The phenotype of the patient (Patient 6) with Bosch–Boonstra–Schaaf optic atrophy syndrome (BBSOAS) was not specific enough to allow for diagnosis based on dysmorphic features. Analysis of medical records, after the molecular result, let to clinical verification and confirmation of the disorder.
The diagnosis of Spastic Paraplegia 50 (SPG50, MIM 612936), Cerebral creatine deficiency syndrome 1 (MIM 300352, CCDS1), as well as Mental retardation, autosomal dominant 31 (MIM 616158, MRD31), would not be possible without the application of next‐generation sequencing. None of these diseases is manifesting with specific dysmorphic features. The case of the Patient 2, diagnosed with SPG50, was even complicated by the presence of pes equinovarus also in his mother, as well as perinatal complications (amniotic fluid aspiration, intrauterine hypoxia, hyperbilirubinemia at 15 mg%).
5. CONCLUSIONS
Based on the current state‐of‐the‐art, and in line with the data presented in this paper, de novo mutations constitute the most important cause of intellectual disability.
Given the authors’ long‐standing experience in clinical dysmorphology, and the ability to recognize many of classical dysmorphic syndromes, it is still very challenging for them to recognize their mild/unusual presentations. In the absence of recognized phenotypic features specific for a particular monogenic syndrome, the application of unbiased genome‐wide next‐generation sequencing is mandatory to facilitate clinical diagnosis.

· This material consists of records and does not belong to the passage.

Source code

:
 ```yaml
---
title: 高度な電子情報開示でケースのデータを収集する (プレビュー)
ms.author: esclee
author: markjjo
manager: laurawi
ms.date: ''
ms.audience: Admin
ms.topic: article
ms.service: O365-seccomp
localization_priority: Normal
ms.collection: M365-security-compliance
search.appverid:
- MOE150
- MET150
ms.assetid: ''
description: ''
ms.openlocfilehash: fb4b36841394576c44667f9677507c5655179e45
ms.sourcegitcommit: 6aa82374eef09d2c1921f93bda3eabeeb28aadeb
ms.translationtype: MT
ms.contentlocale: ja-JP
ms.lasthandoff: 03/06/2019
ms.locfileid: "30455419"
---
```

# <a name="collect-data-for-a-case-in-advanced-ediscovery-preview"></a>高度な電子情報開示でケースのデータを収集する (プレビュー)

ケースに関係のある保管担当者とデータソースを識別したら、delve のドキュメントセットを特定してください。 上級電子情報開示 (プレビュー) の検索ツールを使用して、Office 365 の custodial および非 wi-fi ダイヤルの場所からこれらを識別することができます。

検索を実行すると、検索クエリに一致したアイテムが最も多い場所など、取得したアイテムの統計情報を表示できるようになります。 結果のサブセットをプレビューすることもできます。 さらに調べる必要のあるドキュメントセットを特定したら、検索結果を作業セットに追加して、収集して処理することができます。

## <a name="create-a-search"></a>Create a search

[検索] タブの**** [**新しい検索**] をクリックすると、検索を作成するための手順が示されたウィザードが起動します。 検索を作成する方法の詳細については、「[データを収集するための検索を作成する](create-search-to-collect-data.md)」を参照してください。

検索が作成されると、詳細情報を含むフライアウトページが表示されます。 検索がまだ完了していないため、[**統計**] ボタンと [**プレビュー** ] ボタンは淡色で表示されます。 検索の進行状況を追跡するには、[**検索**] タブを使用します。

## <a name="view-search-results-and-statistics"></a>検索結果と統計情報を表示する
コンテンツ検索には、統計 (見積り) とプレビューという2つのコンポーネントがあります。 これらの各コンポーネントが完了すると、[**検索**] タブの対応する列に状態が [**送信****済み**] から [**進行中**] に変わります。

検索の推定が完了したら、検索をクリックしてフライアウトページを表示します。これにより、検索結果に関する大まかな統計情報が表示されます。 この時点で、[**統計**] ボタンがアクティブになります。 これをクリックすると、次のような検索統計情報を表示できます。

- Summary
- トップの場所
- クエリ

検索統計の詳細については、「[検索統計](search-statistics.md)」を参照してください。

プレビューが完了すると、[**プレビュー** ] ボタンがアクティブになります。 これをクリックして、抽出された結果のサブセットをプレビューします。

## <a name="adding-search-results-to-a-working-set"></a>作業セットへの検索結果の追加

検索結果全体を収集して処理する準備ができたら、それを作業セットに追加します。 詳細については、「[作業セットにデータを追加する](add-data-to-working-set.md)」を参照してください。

A significant milestone in the clinical diagnostics of genetic disease was the implementation of recently developed bioinformatics tools like PhenIX (Zemojtel et al., 2014), that utilize next‐generation sequencing and Human Phenotype Ontology‐encoded phenotypic data and employ ontology‐based searches to match patients’ phenotypes against the known disease phenotypes. It should be, however, emphasized that the performance of these tools is heavily dependent on the quality of the phenotypic examination of patients by expert dysmorphologists. These methodologies can be further complemented by frontal image analysis by deep‐learning algorithms allowing to quantify the phenotypic similarity (Hsieh et al., 2019).
CONFLICT OF INTEREST
The authors declare no conflict of interest.
AUTHOR CONTRIBUTIONS
E.C., D.J., M.K., and T.Z, implemented molecular diagnostics, A.J.‐S., M.K.‐W., and T.Z. designed the study, A. J.‐S., M.K.‐W., and T.Z. analyzed the data, K.H.C., C.E., D.J., A.J.‐S., M. K.W., and T.Z. wrote the manuscript, M.K.‐W., J.M., and K.H.C. examined patients.
Supporting information
ACKNOWLEDGMENTS
The Human‐subjects Institutional Review Board at the Bioethics Committee of the Children's Memorial Health Institute, Warsaw, Poland, approved the protocol. The study was performed after obtaining informed consent from the parents. Grant sponsor: NCN Project Harmonia 4; Grant number: UMO‐2013/ 08/M/NZ5/00978; and CMHI project no. S149/2016. We thank Prof. Peter N. Robinson and Dr. Marten Jäger and Ulrike Krüger for their methodological support.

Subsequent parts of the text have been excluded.